Every line holding the string "DoxyCompactItemize" is to be copied from the entries below.

Extracted records:
________

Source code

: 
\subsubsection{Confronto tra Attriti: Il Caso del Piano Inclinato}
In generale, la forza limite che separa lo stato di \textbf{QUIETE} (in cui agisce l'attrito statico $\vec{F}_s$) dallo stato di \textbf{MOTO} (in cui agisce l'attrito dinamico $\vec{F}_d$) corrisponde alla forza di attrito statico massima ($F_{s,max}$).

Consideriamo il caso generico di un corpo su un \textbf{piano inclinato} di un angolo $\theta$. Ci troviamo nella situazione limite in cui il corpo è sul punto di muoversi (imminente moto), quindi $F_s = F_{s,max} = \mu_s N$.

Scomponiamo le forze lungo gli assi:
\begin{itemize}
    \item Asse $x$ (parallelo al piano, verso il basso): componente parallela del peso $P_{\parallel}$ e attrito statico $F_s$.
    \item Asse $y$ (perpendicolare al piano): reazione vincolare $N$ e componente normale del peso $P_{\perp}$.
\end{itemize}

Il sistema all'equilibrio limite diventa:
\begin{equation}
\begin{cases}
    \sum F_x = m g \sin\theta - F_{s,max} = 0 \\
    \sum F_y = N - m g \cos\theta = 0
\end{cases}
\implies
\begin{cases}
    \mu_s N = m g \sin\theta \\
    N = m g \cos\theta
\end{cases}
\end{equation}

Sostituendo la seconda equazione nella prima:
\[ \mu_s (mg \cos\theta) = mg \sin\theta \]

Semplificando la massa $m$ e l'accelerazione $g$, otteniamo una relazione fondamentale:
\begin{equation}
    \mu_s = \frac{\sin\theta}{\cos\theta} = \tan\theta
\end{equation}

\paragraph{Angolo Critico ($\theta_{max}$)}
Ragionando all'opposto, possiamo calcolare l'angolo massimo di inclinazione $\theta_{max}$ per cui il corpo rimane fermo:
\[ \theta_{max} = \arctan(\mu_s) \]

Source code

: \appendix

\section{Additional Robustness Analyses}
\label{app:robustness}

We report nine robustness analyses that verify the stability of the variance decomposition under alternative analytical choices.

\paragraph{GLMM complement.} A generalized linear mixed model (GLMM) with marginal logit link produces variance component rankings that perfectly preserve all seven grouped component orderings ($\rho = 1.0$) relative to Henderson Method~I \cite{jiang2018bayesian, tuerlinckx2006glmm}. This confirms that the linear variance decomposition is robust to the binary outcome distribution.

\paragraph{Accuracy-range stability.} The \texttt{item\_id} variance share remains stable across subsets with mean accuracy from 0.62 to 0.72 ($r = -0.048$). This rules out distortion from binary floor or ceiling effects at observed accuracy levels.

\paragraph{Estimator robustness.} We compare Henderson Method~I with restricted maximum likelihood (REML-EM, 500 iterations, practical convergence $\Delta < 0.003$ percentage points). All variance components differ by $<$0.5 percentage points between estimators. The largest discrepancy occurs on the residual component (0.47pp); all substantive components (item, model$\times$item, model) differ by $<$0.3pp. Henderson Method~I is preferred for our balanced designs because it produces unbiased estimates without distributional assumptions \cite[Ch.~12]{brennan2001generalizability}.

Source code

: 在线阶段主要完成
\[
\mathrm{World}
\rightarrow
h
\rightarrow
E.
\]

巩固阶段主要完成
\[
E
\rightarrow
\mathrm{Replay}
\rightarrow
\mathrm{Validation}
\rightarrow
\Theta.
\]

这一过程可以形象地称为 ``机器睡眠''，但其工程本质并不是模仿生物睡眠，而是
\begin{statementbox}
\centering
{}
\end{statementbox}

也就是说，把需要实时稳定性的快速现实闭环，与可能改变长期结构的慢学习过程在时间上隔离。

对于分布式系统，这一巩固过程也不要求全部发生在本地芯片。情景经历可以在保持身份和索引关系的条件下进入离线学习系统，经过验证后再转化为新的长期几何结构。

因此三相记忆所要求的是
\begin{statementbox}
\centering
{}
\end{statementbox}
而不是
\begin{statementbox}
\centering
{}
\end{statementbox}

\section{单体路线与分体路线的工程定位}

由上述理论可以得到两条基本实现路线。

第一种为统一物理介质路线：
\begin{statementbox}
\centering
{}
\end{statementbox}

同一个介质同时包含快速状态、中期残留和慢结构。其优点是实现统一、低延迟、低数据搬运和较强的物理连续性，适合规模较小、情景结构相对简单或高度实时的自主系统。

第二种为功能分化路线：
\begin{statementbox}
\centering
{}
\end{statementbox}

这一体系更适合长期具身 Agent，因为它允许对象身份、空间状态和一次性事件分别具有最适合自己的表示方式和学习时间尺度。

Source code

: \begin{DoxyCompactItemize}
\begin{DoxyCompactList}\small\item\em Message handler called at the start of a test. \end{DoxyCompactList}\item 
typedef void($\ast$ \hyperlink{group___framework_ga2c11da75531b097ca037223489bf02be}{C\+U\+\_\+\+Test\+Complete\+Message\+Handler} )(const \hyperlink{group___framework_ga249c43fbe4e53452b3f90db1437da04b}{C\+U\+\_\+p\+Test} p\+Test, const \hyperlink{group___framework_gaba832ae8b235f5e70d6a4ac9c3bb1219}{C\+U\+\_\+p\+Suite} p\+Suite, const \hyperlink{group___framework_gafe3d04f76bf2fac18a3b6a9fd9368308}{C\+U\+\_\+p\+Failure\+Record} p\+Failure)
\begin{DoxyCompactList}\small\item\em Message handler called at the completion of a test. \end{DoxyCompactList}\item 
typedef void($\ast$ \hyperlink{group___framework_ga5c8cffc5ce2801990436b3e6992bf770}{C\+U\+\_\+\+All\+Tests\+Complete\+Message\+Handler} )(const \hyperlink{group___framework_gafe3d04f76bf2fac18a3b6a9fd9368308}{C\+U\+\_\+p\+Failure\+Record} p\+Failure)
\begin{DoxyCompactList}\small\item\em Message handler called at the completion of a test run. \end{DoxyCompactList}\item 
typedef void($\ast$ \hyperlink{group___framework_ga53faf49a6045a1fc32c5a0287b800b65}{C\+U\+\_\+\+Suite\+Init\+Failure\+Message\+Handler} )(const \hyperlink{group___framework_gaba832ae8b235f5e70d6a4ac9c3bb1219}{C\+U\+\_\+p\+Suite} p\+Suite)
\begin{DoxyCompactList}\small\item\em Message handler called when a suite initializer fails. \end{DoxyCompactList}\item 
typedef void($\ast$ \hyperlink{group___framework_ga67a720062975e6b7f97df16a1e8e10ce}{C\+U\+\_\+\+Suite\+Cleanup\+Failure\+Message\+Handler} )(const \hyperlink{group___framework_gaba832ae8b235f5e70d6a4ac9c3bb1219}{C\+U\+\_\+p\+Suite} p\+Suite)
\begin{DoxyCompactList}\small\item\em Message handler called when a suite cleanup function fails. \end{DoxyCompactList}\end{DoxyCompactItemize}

________

Result of the task:
: \begin{DoxyCompactItemize}
\begin{DoxyCompactList}\small\item\em Message handler called when a suite cleanup function fails. \end{DoxyCompactList}\end{DoxyCompactItemize}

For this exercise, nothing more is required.